The majority of patients were told that they had cancer in outpatients. This reflects changes in modern hospital practice. We were surprised to find that more Asian patients were alone (23.8%) than white patients (15.1%) at the critical consultation. In all, 30% of Asians and 14.2% of white patients said that not everyone they wanted was present at the consultation. Although 73.8% of Asian and 84.4% of white patients were aware that relative or friends were welcome at the consultation, we feel that when the patient is to be given bad news, the appointment letter should also include a formal invitation to bring a relative or friend.

The results of this study strongly support the practice of asking the patient's permission before disclosure of confidential information. More than two-thirds of the patients in this study wanted to be present at this meeting between the doctor and family members.

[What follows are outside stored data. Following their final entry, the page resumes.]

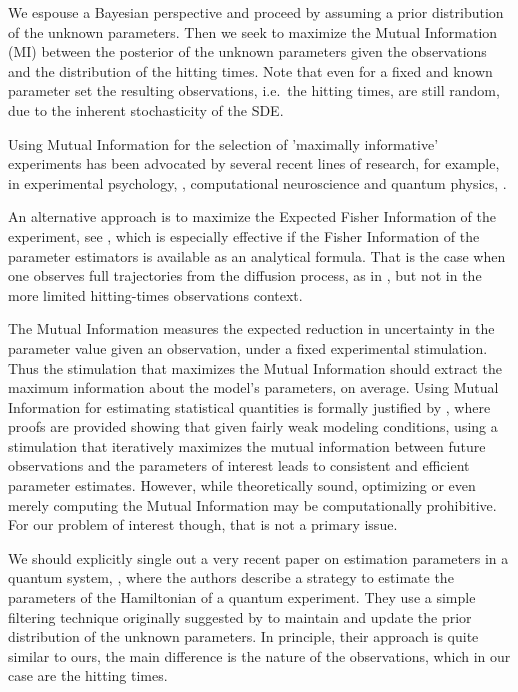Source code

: We espouse a Bayesian perspective and proceed by assuming a prior
distribution of the unknown parameters. Then we seek to maximize the Mutual
Information (MI) between the posterior of the unknown parameters given the
observations and the distribution of the hitting times. Note that even for a
fixed and known parameter set the resulting observations, i.e.\ the hitting
times, are still random, due to the inherent stochasticity of the SDE. 

Using Mutual Information for the selection of 'maximally informative'
experiments has been advocated by several recent lines of research, for example,
in experimental psychology, \cite{Cavagnaro2010,Myung2013}, computational
neuroscience \cite{Paninski2006a,Paninski2005,Lewi2009} and quantum physics,
\cite{Granade2012}.
 
An alternative approach is to maximize the Expected Fisher Information of the
experiment, see \cite{Hooker2015}, which is especially effective if the Fisher
Information of the parameter estimators is available as an analytical formula.
That is the case when one observes full trajectories from the diffusion process,
as in \cite{Hooker2015}, but not in the more limited hitting-times observations
context.
 
The Mutual Information measures the expected reduction in uncertainty in the
parameter value given an observation, under a fixed experimental stimulation.
Thus the stimulation that maximizes the Mutual Information should extract the
maximum information about the model's parameters, on average. Using Mutual
Information for estimating statistical quantities is formally justified by
\cite{Paninski2005}, where proofs are provided showing that given fairly weak
modeling conditions, using a stimulation that iteratively maximizes the mutual
information between future observations and the parameters of interest leads to
consistent and efficient parameter estimates. However, while theoretically
sound, optimizing or even merely computing the Mutual Information may be
computationally prohibitive. For our problem of interest though, that is not a
primary issue.

We should explicitly single out a very recent paper on estimation
parameters in a quantum system,  
\cite{Granade2012}, where the authors describe a strategy to estimate
the parameters of the Hamiltonian of a quantum experiment. They use a simple
filtering technique originally suggested by \cite{Liu2001} to maintain and
update the prior distribution of the unknown parameters. In principle, their
approach is quite similar to ours, the main difference is the nature of the
observations, which in our case are the hitting times.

These results are very similar to a 30-patient retrospective study in general practice of patients treated for cancer 1–7 years ago. Only six favoured unconditional disclosure of information to their family (Benson and Britten, 1996). We do not know of any other survey of information needs of Asian or any other ethnic minority group of patients with cancer in Britain. Indeed, we do not know of any similar study of cancer patients in the Indian subcontinent. A survey of 148 patients in the Bangalore district who had recovered following hospitalisation for a wide variety of health problems found that 94% wanted to know the nature of their illness and 90% the cause. Interestingly, 30% felt that insufficient information was provided about the nature of their illness (Sriram et al, 1991).

This study reinforces data from the west of Scotland (Meredith et al, 1996) and the large survey of Jenkins et al (2001), which show that most cancer patients want as much information as possible. This is also true of Asian patients in Leicestershire.